If you want to check out the indie game scene, there is perhaps no better way to do so than by seeing what the latest game bundles have to offer.
A game bundle is when multiple games are sold together at a discounted price. It’s a familiar concept: two-for-one sales are all over grocery stores, after all. But game bundles, specifically indie game bundles, tend to operate a little differently.
For instance, independent companies have been popping up across the internet to host bundles, which means they aren’t just giving you discounts in order to get you to come back for the bigger, more expensive product. Their main product is the bundle. Since they’re not so concerned about leveraging your wallet, these companies get to spend more time curating their collections and designing business models that are fair for both the customers and the game creators.

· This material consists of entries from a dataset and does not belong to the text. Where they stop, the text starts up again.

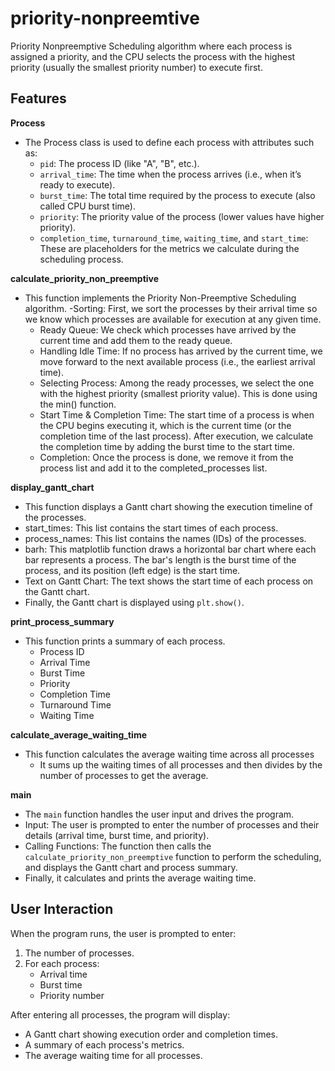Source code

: # priority-nonpreemtive
Priority Nonpreemptive Scheduling algorithm where each process is assigned a priority, and the CPU selects the process with the highest priority (usually the smallest priority number) to execute first.

## Features 
**Process**
- The Process class is used to define each process with attributes such as:
  - `pid`: The process ID (like "A", "B", etc.).
  - `arrival_time`: The time when the process arrives (i.e., when it’s ready to execute).
  - `burst_time`: The total time required by the process to execute (also called CPU burst time).
  - `priority`: The priority value of the process (lower values have higher priority).
  - `completion_time`, `turnaround_time`, `waiting_time`, and `start_time`: These are placeholders for the metrics we calculate during the scheduling process.

 **calculate_priority_non_preemptive**
 - This function implements the Priority Non-Preemptive Scheduling algorithm.
     -Sorting: First, we sort the processes by their arrival time so we know which processes are available for execution at any given time.
     - Ready Queue: We check which processes have arrived by the current time and add them to the ready queue.
     - Handling Idle Time: If no process has arrived by the current time, we move forward to the next available process (i.e., the earliest arrival time).
     - Selecting Process: Among the ready processes, we select the one with the highest priority (smallest priority value). This is done using the min() function.
     - Start Time & Completion Time: The start time of a process is when the CPU begins executing it, which is the current time (or the completion time of the last process). After execution, we calculate the completion time by adding the burst time to the start time.
     - Completion: Once the process is done, we remove it from the process list and add it to the completed_processes list.

  **display_gantt_chart** 
  - This function displays a Gantt chart showing the execution timeline of the processes.
  - start_times: This list contains the start times of each process.
  - process_names: This list contains the names (IDs) of the processes.
  - barh: This matplotlib function draws a horizontal bar chart where each bar represents a process. The bar's length is the burst time of the process, and its position (left edge) is the start time.
  - Text on Gantt Chart: The text shows the start time of each process on the Gantt chart.
  - Finally, the Gantt chart is displayed using `plt.show()`.

  **print_process_summary**
  - This function prints a summary of each process.
    - Process ID
    - Arrival Time
    - Burst Time
    - Priority
    - Completion Time
    - Turnaround Time
    - Waiting Time
      
  **calculate_average_waiting_time**
  - This function calculates the average waiting time across all processes
      - It sums up the waiting times of all processes and then divides by the number of processes to get the average.

  **main**
  - The `main` function handles the user input and drives the program.
  - Input: The user is prompted to enter the number of processes and their details (arrival time, burst time, and priority).
  - Calling Functions: The function then calls the `calculate_priority_non_preemptive` function to perform the scheduling, and displays the Gantt chart and process summary.
  - Finally, it calculates and prints the average waiting time.

## User Interaction

When the program runs, the user is prompted to enter:

1. The number of processes.
2. For each process:
   - Arrival time
   - Burst time
   - Priority number

After entering all processes, the program will display:

- A Gantt chart showing execution order and completion times.
- A summary of each process's metrics.
- The average waiting time for all processes.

Fair how? Well, for example, the Humble Bundle, perhaps the most well-known indie bundle organization today, has a totally customizable sliding scale. The Humble Bundle lets you choose how much goes to the developers, how much goes to charity, and how much is “tipped” to Humble Bundle, Inc. so they can keep doing their thing. There’s no clear suggested asking price, but if you pay more than the average you get extra games thrown into the deal.
But wait. Pay what you want? How can anyone really benefit if gamers only need to pay $0.01 to get a whole handful of games?
It turns out that even if everyone isn’t overly generous, there are plenty of people who are, and they make up for the rest. You may remember in October of 2007 when the band Radiohead sold their album “In Rainbows” on a pay-what-you-want scale. At the time, it was ground-shaking for the music industry. There was an outcry that Radiohead was disenfranchising smaller artists and turning its back on the industry that had treated it so well.
Today, pay-what-you-want is not so weird. Radiohead knew that a big percentage of their fans were going to download the music illegally anyway, thanks to the Internet. It turned out that bypassing the record label and letting fans pay what they thought was a fair price made both the artist and the audience feel as if they had participated in a cleaner, more satisfying transaction. And Radiohead’s income didn’t suffer.
This method seems to be working for games, too. Game bundles make it easy for creators to disseminate their product. Small titles get some Internet recognition, game lovers connect with new artists and buy games for cheap, and bundle organizers turn a profit. If it’s a charity bundle, like Humble Bundle or Greenlight Bundle, the experience gets even better. Want some proof that customers don’t need a fixed price tag to be generous? Humble Bundle, Inc. recently announced that it had earned enough money to bring daily clean drinking water to more than 3,000 people in Ethiopia. Overall, it has raised more than $29 million for its associated charities. Good job, gamers.
Want to learn more? You can keep up to date on current game bundles by checking websites like Indie Game Bundles.com or the Game Bundle subreddit. Each bundle organization has its own policies and practices, so be sure to check out their about pages and see where your money is going. No matter where you go, you’ll probably be getting an amazing deal.